Impact and Engagement
Impact and Engagement

We want our research to make the world a better place. We engage with a wide range of external partners, both in the UK and internationally, to translate our research into real-world solutions.
The impact of our research includes empowering marginalised communities, preserving and widening access to endangered culture heritage, amplifying unheard voices to raise awareness and change attitudes, engaging with educational practitioners to improve outcomes for children, enhancing working practices and tackling economic challenges.
Impact Case Studies
Our research brings about valuable and significant changes to the world beyond academia, on a local, national and international level.
As part of the Research Excellence Framework (REF), the system for assessing the quality of research in UK higher education institutions, we submit case studies showcasing a selection of the benefits our research brings to society.

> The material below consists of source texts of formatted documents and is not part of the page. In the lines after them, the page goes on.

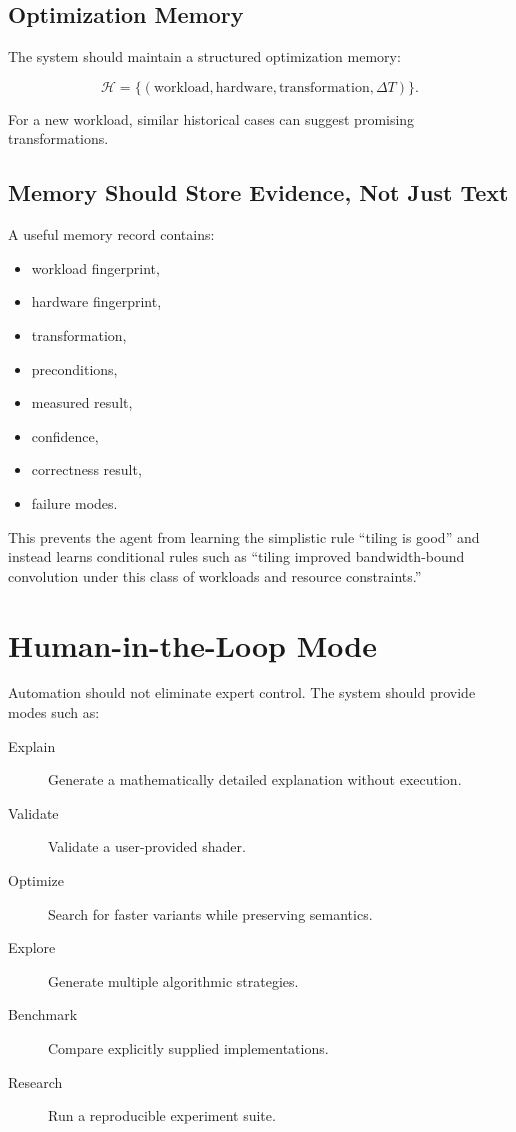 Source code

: \documentclass[11pt,a4paper,oneside]{report}
\begin{document}
\section{Optimization Memory}

The system should maintain a structured optimization memory:

\[
\mathcal{H}
=
\{
(\text{workload},\text{hardware},\text{transformation},\Delta T)
\}.
\]

For a new workload, similar historical cases can suggest promising transformations.

\section{Memory Should Store Evidence, Not Just Text}

A useful memory record contains:

\begin{itemize}
  \item workload fingerprint,
  \item hardware fingerprint,
  \item transformation,
  \item preconditions,
  \item measured result,
  \item confidence,
  \item correctness result,
  \item failure modes.
\end{itemize}

This prevents the agent from learning the simplistic rule ``tiling is good'' and instead learns
conditional rules such as ``tiling improved bandwidth-bound convolution under this class of
workloads and resource constraints.''

\chapter{Human-in-the-Loop Mode}

Automation should not eliminate expert control. The system should provide modes such as:

\begin{description}
  \item[Explain] Generate a mathematically detailed explanation without execution.
  \item[Validate] Validate a user-provided shader.
  \item[Optimize] Search for faster variants while preserving semantics.
  \item[Explore] Generate multiple algorithmic strategies.
  \item[Benchmark] Compare explicitly supplied implementations.
  \item[Research] Run a reproducible experiment suite.
\end{description}
\end{document}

Find out more by reading the School’s Impact Case Studies from REF2021 below.
Saving endangered Southern Arabian languages
Professor Janet C. E. Watson worked with native speakers from different tribes and regions in Oman and Yemen to develop an Arabic-based orthography for all Modern South Arabian languages, purely oral languages facing extinction.
Chinese literature in translation
The Leeds Centre for New Chinese Writing and Professor Frances Weightman boosted publications of Chinese literature internationally and were pivotal to the implementation of educational policy in the UK regarding the expansion of Chinese in schools.

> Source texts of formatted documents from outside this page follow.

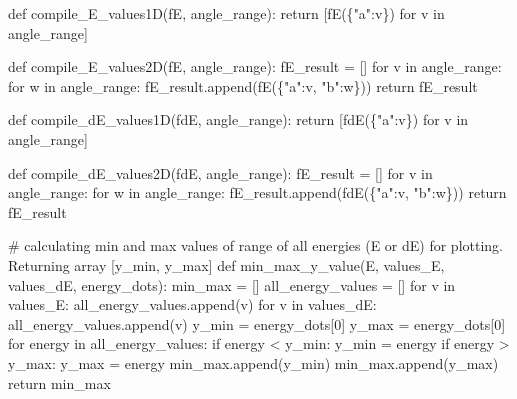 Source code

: \documentclass[
  letterpaper,
  DIV=11,
  numbers=noendperiod]{scrartcl}
\newenvironment{Shaded}{\begin{snugshade}}{\end{snugshade}}
\newcommand{\CommentTok}[1]{\textcolor[rgb]{0.37,0.37,0.37}{#1}}
\newcommand{\ControlFlowTok}[1]{\textcolor[rgb]{0.00,0.23,0.31}{#1}}
\newcommand{\DecValTok}[1]{\textcolor[rgb]{0.68,0.00,0.00}{#1}}
\newcommand{\KeywordTok}[1]{\textcolor[rgb]{0.00,0.23,0.31}{#1}}
\newcommand{\NormalTok}[1]{\textcolor[rgb]{0.00,0.23,0.31}{#1}}
\newcommand{\OperatorTok}[1]{\textcolor[rgb]{0.37,0.37,0.37}{#1}}
\newcommand{\StringTok}[1]{\textcolor[rgb]{0.13,0.47,0.30}{#1}}
\begin{document}
\begin{Shaded}
\begin{Highlighting}[]
    \KeywordTok{def}\NormalTok{ compile\_E\_values1D(fE, angle\_range):}
        \ControlFlowTok{return}\NormalTok{ [fE(\{}\StringTok{"a"}\NormalTok{:v\}) }\ControlFlowTok{for}\NormalTok{ v }\KeywordTok{in}\NormalTok{ angle\_range]}
    
    \KeywordTok{def}\NormalTok{ compile\_E\_values2D(fE, angle\_range):}
\NormalTok{        fE\_result }\OperatorTok{=}\NormalTok{ []}
        \ControlFlowTok{for}\NormalTok{ v }\KeywordTok{in}\NormalTok{ angle\_range:}
            \ControlFlowTok{for}\NormalTok{ w }\KeywordTok{in}\NormalTok{ angle\_range:}
\NormalTok{                fE\_result.append(fE(\{}\StringTok{"a"}\NormalTok{:v, }\StringTok{"b"}\NormalTok{:w\}))}
                \ControlFlowTok{return}\NormalTok{ fE\_result}

    \KeywordTok{def}\NormalTok{ compile\_dE\_values1D(fdE, angle\_range):}
        \ControlFlowTok{return}\NormalTok{ [fdE(\{}\StringTok{"a"}\NormalTok{:v\}) }\ControlFlowTok{for}\NormalTok{ v }\KeywordTok{in}\NormalTok{ angle\_range]}
    
    \KeywordTok{def}\NormalTok{ compile\_dE\_values2D(fdE, angle\_range):}
\NormalTok{        fE\_result }\OperatorTok{=}\NormalTok{ []}
        \ControlFlowTok{for}\NormalTok{ v }\KeywordTok{in}\NormalTok{ angle\_range:}
            \ControlFlowTok{for}\NormalTok{ w }\KeywordTok{in}\NormalTok{ angle\_range:}
\NormalTok{                fE\_result.append(fdE(\{}\StringTok{"a"}\NormalTok{:v, }\StringTok{"b"}\NormalTok{:w\}))}
                \ControlFlowTok{return}\NormalTok{ fE\_result}
    
    \CommentTok{\# calculating min and max values of range of all energies (E or dE) for plotting. Returning array [y\_min, y\_max]}
    \KeywordTok{def}\NormalTok{ min\_max\_y\_value(E, values\_E, values\_dE, energy\_dots):}
\NormalTok{        min\_max }\OperatorTok{=}\NormalTok{ []}
\NormalTok{        all\_energy\_values }\OperatorTok{=}\NormalTok{ []}
        \ControlFlowTok{for}\NormalTok{ v }\KeywordTok{in}\NormalTok{ values\_E:}
\NormalTok{            all\_energy\_values.append(v)}
        \ControlFlowTok{for}\NormalTok{ v }\KeywordTok{in}\NormalTok{ values\_dE:}
\NormalTok{            all\_energy\_values.append(v)}
\NormalTok{        y\_min }\OperatorTok{=}\NormalTok{ energy\_dots[}\DecValTok{0}\NormalTok{]}
\NormalTok{        y\_max }\OperatorTok{=}\NormalTok{ energy\_dots[}\DecValTok{0}\NormalTok{]}
        \ControlFlowTok{for}\NormalTok{ energy }\KeywordTok{in}\NormalTok{ all\_energy\_values:}
            \ControlFlowTok{if}\NormalTok{ energy }\OperatorTok{\textless{}}\NormalTok{ y\_min:}
\NormalTok{                y\_min }\OperatorTok{=}\NormalTok{ energy}
            \ControlFlowTok{if}\NormalTok{ energy }\OperatorTok{\textgreater{}}\NormalTok{ y\_max:}
\NormalTok{                y\_max }\OperatorTok{=}\NormalTok{ energy}
\NormalTok{        min\_max.append(y\_min)}
\NormalTok{        min\_max.append(y\_max)}
        \ControlFlowTok{return}\NormalTok{ min\_max}
    

\end{Highlighting}
\end{Shaded}
\end{document}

Changing public perceptions of anti-war activism
Professor Ingrid Sharp co-founded a national Peace History Working Group to amplify and internationalise peace narratives and bring marginalised stories to the public’s attention as part of the planned commemorations for the Centenary of World War I.
Retrieving hidden colonial pasts to influence the present
Dr Jim House’s work retrieving and telling previously hidden histories and memories enabled wider society to see urban communities in colonial-era shantytowns in Algiers and Casablanca and their experiences in a new light, helping contribute to a more conducive environment for speaking about the past.
Building the resilience of young people in South Africa
Professor Paul Cooke’s work on film as a soft-power asset became the impetus for a youth-leadership programme designed to build the resilience of some of the most vulnerable young people in South Africa.
Changing public understanding of the impact of WWI on women
Professor Alison Fell’s work raised awareness of and changed attitudes around the inclusion of women’s and West African soldiers’ experiences during the First World War.
The historical role of female practitioners of Thai Buddhism
Professor Martin Seeger’s research into the historical role of female practitioners in Thai Theravada Buddhism led to the reidentification of the author of an invaluable piece of Thai Buddhist literature as a woman.